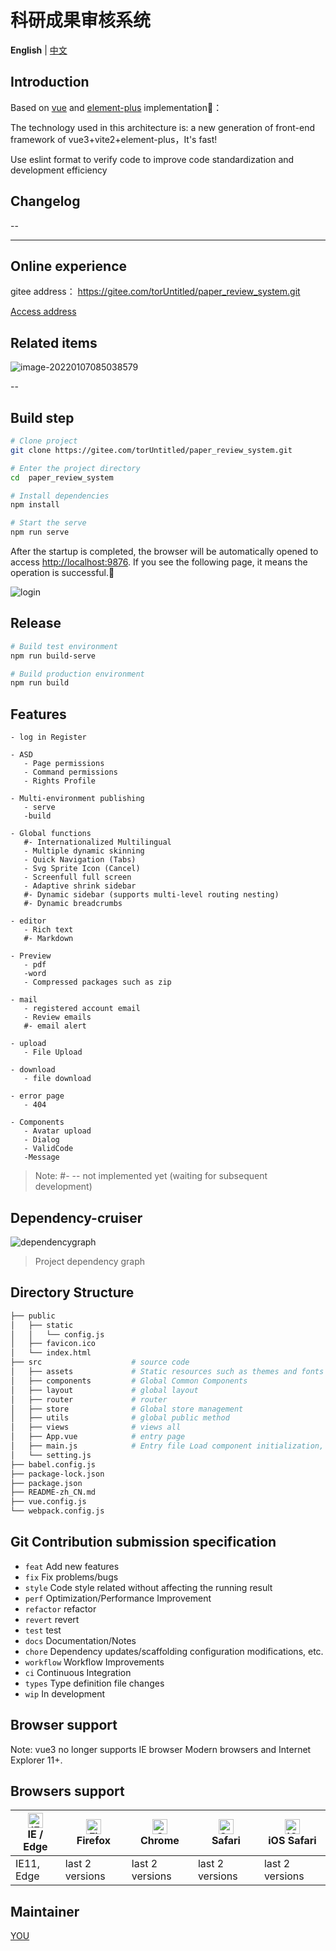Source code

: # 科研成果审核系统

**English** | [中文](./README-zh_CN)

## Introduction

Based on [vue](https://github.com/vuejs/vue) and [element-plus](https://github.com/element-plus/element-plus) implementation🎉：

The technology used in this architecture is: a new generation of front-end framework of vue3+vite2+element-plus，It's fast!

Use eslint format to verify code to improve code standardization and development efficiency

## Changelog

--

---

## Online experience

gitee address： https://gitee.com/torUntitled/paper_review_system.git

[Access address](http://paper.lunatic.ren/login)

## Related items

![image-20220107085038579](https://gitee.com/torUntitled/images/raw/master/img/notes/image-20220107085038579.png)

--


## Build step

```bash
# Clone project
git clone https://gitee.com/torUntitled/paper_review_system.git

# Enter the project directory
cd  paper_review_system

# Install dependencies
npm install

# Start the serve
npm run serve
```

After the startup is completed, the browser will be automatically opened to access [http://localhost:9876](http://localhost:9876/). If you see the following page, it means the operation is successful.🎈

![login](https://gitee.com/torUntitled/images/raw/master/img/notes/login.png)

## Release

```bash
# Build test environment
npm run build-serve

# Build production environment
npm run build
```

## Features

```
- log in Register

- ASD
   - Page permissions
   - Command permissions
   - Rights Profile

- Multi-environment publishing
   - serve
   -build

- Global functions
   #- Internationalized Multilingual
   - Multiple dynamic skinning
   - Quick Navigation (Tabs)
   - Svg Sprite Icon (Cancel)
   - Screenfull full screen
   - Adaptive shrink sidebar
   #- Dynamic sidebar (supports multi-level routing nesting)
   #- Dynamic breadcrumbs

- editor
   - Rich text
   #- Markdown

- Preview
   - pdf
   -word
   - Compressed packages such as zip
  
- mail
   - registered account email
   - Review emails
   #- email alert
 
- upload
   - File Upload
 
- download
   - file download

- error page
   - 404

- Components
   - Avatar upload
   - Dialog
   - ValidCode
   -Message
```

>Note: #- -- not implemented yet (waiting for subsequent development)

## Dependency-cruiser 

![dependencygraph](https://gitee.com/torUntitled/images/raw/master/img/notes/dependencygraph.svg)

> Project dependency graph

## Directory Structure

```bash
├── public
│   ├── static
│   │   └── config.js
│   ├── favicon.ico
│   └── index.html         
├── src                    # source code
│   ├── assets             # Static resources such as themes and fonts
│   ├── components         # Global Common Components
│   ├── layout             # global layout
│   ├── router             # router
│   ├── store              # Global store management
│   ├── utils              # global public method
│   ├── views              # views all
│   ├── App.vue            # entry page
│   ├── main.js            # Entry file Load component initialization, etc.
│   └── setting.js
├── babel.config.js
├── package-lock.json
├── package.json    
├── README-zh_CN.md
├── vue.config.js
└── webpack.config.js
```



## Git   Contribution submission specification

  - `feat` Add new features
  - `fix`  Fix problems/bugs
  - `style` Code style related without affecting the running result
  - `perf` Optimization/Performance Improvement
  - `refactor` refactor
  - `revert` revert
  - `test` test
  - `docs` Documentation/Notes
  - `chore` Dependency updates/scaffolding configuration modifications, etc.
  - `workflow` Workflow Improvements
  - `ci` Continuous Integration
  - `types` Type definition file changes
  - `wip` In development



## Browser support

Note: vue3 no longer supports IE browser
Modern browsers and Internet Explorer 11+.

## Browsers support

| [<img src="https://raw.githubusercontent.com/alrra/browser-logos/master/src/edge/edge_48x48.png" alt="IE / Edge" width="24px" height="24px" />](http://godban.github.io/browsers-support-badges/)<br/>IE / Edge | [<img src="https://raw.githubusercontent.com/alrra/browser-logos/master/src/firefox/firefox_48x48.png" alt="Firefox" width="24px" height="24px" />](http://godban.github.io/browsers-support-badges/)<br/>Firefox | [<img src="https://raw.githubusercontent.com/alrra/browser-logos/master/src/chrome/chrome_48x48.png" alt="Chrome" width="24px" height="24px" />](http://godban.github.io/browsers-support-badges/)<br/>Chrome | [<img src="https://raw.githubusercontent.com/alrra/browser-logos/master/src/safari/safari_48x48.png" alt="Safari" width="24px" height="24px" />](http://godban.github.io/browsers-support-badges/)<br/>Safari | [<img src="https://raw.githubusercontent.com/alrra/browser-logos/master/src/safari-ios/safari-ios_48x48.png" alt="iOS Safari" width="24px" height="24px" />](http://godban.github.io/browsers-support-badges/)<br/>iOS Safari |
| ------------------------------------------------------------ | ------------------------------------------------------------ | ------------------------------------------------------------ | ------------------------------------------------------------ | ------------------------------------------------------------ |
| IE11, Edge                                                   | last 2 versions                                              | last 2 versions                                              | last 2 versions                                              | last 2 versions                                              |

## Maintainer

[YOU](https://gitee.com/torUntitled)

----

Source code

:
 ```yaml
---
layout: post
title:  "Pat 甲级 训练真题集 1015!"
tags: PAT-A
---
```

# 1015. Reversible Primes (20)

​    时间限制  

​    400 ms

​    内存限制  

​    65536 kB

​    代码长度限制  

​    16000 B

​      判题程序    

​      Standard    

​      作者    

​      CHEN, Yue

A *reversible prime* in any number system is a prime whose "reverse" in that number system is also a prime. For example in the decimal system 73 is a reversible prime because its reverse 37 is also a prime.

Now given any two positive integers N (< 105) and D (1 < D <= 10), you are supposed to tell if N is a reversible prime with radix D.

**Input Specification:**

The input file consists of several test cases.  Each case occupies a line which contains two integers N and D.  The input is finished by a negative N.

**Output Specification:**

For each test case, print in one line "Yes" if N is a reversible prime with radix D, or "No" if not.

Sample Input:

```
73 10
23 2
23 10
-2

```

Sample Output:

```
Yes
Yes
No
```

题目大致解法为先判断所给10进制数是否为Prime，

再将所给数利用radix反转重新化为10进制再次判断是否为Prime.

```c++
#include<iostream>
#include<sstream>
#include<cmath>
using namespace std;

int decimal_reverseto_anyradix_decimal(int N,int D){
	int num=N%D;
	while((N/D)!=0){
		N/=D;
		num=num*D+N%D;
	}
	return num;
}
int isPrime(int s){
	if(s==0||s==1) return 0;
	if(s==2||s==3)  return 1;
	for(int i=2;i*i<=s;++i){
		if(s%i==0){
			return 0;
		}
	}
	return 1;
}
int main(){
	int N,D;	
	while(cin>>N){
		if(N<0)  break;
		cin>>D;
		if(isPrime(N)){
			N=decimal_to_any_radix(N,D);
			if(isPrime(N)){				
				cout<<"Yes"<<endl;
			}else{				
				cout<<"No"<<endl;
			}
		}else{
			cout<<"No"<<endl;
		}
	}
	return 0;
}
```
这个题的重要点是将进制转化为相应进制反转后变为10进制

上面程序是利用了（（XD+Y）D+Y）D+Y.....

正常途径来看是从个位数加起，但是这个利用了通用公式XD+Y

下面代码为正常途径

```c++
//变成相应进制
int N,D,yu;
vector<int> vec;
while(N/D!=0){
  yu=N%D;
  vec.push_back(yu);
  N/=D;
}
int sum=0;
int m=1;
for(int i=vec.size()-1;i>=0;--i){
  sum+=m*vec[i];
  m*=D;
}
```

----

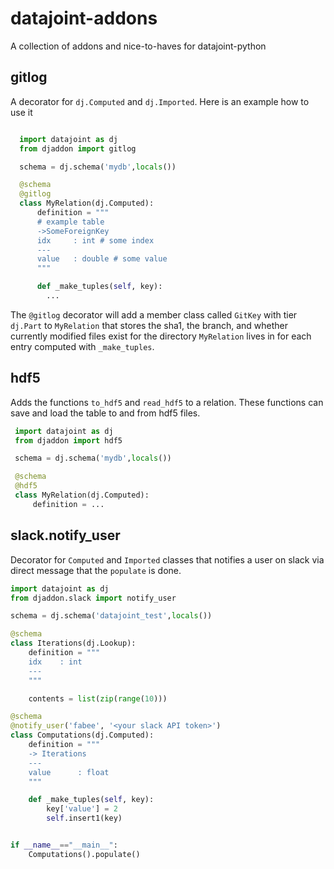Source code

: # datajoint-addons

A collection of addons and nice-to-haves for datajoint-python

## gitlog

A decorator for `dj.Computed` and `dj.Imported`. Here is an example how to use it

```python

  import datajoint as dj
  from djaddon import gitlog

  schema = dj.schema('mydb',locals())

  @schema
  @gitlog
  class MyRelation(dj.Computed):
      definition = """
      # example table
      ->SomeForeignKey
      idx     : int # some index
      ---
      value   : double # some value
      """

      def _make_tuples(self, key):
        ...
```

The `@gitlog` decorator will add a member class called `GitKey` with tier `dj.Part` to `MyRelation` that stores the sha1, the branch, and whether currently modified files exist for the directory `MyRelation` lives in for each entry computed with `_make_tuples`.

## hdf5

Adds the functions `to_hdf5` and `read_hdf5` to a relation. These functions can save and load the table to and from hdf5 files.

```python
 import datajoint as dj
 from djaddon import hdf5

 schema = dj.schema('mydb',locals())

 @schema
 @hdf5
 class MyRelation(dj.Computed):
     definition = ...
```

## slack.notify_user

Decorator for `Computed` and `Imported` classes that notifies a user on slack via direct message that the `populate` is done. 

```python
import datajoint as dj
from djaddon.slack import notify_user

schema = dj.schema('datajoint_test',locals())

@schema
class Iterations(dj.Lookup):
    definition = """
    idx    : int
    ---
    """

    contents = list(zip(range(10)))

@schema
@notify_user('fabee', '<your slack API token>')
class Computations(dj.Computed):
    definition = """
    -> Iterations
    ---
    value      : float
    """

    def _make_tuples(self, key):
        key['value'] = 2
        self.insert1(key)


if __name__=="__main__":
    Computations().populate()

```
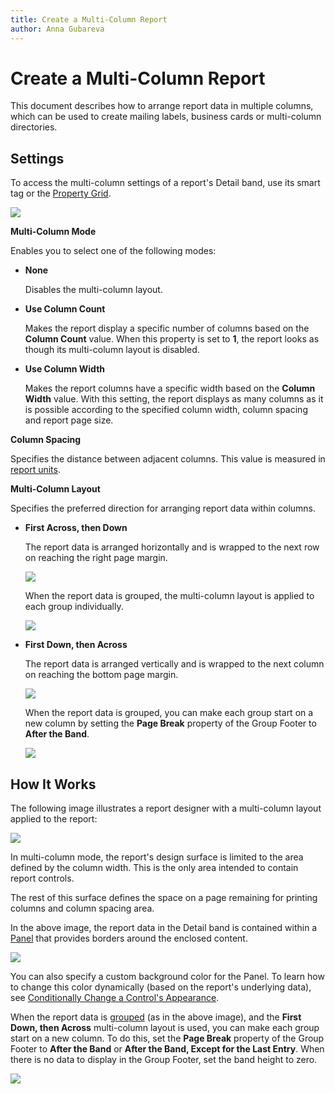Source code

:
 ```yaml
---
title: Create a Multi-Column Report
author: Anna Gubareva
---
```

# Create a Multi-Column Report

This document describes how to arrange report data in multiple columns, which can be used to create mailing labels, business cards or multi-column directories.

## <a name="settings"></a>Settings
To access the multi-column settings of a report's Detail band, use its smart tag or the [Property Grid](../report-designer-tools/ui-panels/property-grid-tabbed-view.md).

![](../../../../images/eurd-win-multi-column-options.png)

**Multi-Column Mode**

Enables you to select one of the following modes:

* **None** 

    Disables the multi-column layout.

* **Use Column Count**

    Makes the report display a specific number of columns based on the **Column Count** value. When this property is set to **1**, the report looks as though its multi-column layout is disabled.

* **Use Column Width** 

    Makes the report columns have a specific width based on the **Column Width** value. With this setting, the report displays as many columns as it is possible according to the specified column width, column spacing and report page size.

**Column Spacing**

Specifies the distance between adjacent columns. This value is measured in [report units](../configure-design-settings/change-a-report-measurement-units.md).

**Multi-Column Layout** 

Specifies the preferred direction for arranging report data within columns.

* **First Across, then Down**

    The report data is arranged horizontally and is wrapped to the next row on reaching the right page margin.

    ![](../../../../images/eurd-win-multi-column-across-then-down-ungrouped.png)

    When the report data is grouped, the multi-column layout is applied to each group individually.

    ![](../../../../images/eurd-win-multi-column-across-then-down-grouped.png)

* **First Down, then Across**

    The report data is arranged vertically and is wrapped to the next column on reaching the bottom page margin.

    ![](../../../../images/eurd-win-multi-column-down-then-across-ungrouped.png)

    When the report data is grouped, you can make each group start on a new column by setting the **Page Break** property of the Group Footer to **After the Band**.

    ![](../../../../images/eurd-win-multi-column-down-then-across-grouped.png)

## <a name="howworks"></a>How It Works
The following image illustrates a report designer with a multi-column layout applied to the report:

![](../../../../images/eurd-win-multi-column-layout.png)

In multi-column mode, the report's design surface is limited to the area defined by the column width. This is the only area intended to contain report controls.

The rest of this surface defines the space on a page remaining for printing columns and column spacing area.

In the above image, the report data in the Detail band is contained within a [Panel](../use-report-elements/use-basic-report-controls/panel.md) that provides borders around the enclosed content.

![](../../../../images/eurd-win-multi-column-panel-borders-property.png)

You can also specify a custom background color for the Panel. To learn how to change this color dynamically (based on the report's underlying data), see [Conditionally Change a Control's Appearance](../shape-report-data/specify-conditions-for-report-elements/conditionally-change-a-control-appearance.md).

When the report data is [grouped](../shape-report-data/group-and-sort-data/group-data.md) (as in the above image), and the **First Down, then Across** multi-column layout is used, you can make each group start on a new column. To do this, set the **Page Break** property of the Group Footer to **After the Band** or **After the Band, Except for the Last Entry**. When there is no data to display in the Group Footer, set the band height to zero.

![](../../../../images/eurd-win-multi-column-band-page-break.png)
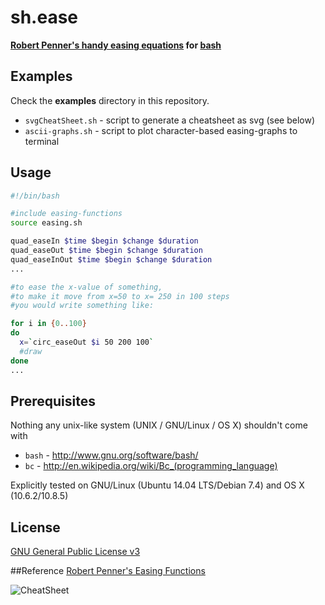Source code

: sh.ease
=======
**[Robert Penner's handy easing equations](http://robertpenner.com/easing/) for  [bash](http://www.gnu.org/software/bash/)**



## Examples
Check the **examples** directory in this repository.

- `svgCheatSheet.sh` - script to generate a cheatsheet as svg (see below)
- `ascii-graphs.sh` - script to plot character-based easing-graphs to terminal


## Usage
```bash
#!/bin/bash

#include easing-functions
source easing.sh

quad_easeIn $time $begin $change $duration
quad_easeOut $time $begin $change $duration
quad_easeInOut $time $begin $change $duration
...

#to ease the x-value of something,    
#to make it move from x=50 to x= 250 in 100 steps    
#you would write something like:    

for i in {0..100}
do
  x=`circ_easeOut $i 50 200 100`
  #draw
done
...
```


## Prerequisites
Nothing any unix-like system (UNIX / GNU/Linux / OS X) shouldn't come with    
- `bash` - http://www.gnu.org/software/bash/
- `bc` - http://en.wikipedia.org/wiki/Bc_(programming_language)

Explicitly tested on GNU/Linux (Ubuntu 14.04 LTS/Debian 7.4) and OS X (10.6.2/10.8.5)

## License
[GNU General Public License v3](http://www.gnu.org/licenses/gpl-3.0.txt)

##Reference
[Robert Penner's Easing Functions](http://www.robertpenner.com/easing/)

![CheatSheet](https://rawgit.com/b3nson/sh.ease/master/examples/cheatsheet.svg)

----

**Your assignment:**
Return every line of the listing above that contains "surface".

**Response area:**
In multi-column mode, the report's design surface is limited to the area defined by the column width. This is the only area intended to contain report controls.
The rest of this surface defines the space on a page remaining for printing columns and column spacing area.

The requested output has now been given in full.